Plum has been saving to get her stomach stapled. Her belief is that if she becomes thin everything wrong with her life will be fixed. She ends up meeting a woman whose mother had started a Weight Watchers type of company that Plum had attended in her earlier years. Her mother died and now her daughter is attempting to change the perception of self that each women who went through her Mothers program felt. Her program clearly stated that you will only be happy if you are thin. Her daughter feels that everyone should feel good about themselves and how they look no matter what. Fat is not a four letter word. It is an inspiring theme. It is also a theme that appears to resonate with this generation. Embrace who you are.
Fast forward, Plum gets pulled into a mysterious underground of women (or woman) that are operating under the name Jennifer. This group wants to change the way that men (and women) portray women as objects. They want to change the way that women are treated; force magazines to stop putting women in scanty clothes on covers, stop porn, avenge rapists and adulterous men. They want social change. They could be categorized as terrorists but in their eyes they have been terrorized since they came out of the womb from not being paid as much as men for the same job, to having to justify some man not being arrested for sexual abuse or even rape, to walking by a construction site and being whistled at to watching women’s breasts drive by daily in an ad on the local bus.
The underground group starts to create change. This movement is beyond pushing the boundaries but it characterizes a movement that is happening now. Women who are graduating college today have had enough of not having an equal voice, equal pay, equal rights, and equal power. Sarai Walker has written a thought provoking smart book that says a lot more than the paper it is printed on (or for that matter electronically written on).
A worthy read.
It sounds like a Feminine Fight Club!
Wow, I was just about to leave this same comment.
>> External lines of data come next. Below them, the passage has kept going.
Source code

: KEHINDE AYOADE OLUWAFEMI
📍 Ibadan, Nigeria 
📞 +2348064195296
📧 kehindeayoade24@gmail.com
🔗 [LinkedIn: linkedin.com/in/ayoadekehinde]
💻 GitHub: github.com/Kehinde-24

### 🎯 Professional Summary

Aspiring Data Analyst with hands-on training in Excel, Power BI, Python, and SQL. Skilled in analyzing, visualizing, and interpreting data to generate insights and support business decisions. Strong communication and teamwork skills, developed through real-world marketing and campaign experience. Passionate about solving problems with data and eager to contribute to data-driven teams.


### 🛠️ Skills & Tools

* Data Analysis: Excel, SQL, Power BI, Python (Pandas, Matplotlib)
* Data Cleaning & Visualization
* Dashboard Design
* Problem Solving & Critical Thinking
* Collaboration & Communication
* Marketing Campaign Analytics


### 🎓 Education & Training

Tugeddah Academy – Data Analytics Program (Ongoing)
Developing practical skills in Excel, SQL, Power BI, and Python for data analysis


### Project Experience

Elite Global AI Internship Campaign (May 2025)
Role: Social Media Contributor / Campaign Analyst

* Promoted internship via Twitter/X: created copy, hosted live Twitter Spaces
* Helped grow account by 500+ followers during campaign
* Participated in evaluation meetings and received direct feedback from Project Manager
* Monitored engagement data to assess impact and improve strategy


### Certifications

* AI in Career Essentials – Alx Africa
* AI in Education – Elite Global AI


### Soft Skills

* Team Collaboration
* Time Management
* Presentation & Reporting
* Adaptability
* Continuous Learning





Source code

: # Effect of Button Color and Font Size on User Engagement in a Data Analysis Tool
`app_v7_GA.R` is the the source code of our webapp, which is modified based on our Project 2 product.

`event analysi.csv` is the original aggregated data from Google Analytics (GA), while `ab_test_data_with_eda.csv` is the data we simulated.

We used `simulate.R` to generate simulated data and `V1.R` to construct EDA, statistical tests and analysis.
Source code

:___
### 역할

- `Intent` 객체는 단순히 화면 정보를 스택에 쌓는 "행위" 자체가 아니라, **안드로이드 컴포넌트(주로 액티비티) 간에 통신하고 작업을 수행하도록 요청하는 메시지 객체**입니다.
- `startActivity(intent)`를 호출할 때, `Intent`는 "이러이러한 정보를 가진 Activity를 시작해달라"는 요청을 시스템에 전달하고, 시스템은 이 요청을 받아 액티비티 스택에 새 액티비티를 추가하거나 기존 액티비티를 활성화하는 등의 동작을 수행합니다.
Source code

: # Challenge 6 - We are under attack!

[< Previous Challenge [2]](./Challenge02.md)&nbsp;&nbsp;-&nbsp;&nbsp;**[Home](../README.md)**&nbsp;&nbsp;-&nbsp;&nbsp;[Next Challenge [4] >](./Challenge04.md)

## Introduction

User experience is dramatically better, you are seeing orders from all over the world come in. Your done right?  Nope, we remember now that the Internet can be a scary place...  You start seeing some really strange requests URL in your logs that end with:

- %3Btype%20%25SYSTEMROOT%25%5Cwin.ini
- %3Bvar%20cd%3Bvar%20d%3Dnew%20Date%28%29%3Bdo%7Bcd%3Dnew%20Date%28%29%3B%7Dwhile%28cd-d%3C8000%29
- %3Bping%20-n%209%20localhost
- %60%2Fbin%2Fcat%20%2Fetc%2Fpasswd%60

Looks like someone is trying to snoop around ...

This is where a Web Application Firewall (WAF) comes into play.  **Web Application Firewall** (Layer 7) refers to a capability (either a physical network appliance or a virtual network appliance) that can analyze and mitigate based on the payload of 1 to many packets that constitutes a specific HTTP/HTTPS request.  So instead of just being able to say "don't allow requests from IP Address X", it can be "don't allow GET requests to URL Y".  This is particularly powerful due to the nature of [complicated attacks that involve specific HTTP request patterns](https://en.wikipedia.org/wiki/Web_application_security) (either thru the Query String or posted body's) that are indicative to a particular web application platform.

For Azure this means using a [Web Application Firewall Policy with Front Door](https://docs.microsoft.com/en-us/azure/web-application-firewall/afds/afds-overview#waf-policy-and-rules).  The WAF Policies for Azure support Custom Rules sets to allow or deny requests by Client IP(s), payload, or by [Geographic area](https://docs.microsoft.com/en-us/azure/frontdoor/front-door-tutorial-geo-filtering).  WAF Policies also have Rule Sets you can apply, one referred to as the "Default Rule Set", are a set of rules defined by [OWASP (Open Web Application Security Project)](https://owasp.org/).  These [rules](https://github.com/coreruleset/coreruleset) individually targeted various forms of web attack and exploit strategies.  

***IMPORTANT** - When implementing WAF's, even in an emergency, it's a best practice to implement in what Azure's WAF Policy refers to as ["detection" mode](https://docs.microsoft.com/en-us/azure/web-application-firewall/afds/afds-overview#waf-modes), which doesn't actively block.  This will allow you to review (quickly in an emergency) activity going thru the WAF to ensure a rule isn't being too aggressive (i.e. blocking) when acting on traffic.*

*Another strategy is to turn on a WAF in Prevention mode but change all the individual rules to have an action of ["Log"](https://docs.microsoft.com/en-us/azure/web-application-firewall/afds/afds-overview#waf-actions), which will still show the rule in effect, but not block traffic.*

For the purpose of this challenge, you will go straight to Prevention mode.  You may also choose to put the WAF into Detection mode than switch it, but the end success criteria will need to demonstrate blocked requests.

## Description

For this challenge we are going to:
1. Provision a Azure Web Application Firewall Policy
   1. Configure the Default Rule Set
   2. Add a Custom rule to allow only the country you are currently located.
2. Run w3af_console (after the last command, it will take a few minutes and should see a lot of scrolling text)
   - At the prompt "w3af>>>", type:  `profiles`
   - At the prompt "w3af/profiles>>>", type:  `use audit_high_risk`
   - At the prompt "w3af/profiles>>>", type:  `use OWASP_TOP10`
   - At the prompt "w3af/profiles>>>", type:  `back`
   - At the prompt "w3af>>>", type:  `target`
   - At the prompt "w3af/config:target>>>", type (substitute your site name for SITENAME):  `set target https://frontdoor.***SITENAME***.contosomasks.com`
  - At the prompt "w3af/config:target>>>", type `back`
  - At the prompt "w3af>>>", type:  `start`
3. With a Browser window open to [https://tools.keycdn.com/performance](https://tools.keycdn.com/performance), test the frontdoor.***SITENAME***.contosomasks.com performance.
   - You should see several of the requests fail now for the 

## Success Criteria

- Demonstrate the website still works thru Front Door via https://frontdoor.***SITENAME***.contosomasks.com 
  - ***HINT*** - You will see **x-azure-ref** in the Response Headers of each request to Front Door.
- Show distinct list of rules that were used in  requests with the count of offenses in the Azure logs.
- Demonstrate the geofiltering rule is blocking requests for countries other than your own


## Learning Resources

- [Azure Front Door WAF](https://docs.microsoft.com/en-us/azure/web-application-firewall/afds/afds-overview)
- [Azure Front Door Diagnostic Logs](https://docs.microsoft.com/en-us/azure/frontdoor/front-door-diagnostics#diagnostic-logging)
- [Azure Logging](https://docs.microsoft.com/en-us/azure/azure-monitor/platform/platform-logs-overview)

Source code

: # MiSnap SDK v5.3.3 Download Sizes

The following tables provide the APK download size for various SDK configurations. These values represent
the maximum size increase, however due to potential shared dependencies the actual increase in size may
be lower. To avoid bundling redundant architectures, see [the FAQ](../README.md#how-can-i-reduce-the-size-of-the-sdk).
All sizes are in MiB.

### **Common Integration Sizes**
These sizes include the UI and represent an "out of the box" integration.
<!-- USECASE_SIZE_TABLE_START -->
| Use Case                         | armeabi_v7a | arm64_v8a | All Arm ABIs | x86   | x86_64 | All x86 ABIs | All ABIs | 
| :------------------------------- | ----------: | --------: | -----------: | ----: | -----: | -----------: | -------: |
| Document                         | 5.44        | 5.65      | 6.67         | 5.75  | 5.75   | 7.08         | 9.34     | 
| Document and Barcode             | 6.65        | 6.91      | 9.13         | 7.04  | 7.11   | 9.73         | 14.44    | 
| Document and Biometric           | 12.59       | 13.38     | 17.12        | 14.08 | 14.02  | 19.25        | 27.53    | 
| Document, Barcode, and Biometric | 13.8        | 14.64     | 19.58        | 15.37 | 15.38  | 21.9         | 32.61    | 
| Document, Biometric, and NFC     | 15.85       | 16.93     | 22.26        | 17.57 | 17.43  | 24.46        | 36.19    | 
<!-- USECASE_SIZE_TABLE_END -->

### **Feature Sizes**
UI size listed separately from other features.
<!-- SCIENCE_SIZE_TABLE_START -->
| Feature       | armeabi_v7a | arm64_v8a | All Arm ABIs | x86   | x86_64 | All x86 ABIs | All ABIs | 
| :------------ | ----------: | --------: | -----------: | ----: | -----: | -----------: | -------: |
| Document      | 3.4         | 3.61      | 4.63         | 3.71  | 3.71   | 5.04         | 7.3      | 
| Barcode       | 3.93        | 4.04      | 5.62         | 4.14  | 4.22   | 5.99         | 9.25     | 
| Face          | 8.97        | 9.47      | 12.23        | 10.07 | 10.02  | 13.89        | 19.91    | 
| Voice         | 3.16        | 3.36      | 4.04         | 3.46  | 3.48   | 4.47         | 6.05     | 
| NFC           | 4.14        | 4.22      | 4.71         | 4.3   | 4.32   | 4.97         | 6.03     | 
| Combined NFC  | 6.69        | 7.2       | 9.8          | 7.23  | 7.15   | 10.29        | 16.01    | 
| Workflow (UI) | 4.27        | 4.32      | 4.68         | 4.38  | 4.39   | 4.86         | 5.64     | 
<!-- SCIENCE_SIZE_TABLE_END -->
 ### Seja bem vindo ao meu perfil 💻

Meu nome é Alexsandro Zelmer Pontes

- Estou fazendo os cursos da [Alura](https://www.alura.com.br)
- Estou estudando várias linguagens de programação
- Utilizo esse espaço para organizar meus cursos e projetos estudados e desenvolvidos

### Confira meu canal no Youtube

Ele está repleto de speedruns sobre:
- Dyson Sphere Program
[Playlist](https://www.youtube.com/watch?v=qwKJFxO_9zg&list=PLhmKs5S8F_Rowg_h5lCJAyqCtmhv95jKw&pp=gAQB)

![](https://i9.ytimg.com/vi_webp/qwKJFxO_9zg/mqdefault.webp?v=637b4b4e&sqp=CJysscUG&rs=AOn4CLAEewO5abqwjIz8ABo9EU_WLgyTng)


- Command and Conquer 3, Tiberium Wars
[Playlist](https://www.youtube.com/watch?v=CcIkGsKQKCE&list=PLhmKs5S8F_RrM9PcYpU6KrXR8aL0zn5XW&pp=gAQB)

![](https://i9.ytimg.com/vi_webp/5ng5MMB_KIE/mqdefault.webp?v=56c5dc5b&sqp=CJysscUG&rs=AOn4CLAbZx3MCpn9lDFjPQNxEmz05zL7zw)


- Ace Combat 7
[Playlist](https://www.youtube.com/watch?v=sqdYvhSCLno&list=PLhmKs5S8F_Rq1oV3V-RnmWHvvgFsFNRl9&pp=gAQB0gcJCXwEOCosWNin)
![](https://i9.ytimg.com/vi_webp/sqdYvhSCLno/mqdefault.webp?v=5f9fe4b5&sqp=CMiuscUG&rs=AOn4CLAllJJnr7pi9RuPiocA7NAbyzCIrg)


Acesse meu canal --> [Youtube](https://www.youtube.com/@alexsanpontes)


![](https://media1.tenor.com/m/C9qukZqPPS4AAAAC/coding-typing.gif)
“It is also a theme that appears to resonate with this generation. Embrace who you are.” There is so much consciousness-raising happening right now it’s unbelievable. I love what’s happening, but you almost can’t keep up. You watch one youtube video and you realize your vocab around an issue is outdated or you’ve been unknowingly saying unempathetic things to someone with a terminal illness- it’s good, I mean we’re becoming more empathetic as a society, but if you don’t change your perceptions in step with the times you can fall behind. Yesterday on Twitter, one of the trending hashtag things was #TenThingsYouDon’tSayToAWriter, and I have definitely said some of those things. Woops.
Feeling comfortable in your own skin is one of the best things from this generation
I’ll be reading this next, thanks for sharing! The women of today are doing more than their share of raising a hand and proving their value in the pursuit of equal voice and equal pay–the other half of the equation/movement is to get the men graduating from college and in the professional world (current status quo of power) to champion those goals as well. Everyone has a mother, sister, daughter, niece, cousin…there’s a campaign in there somewhere.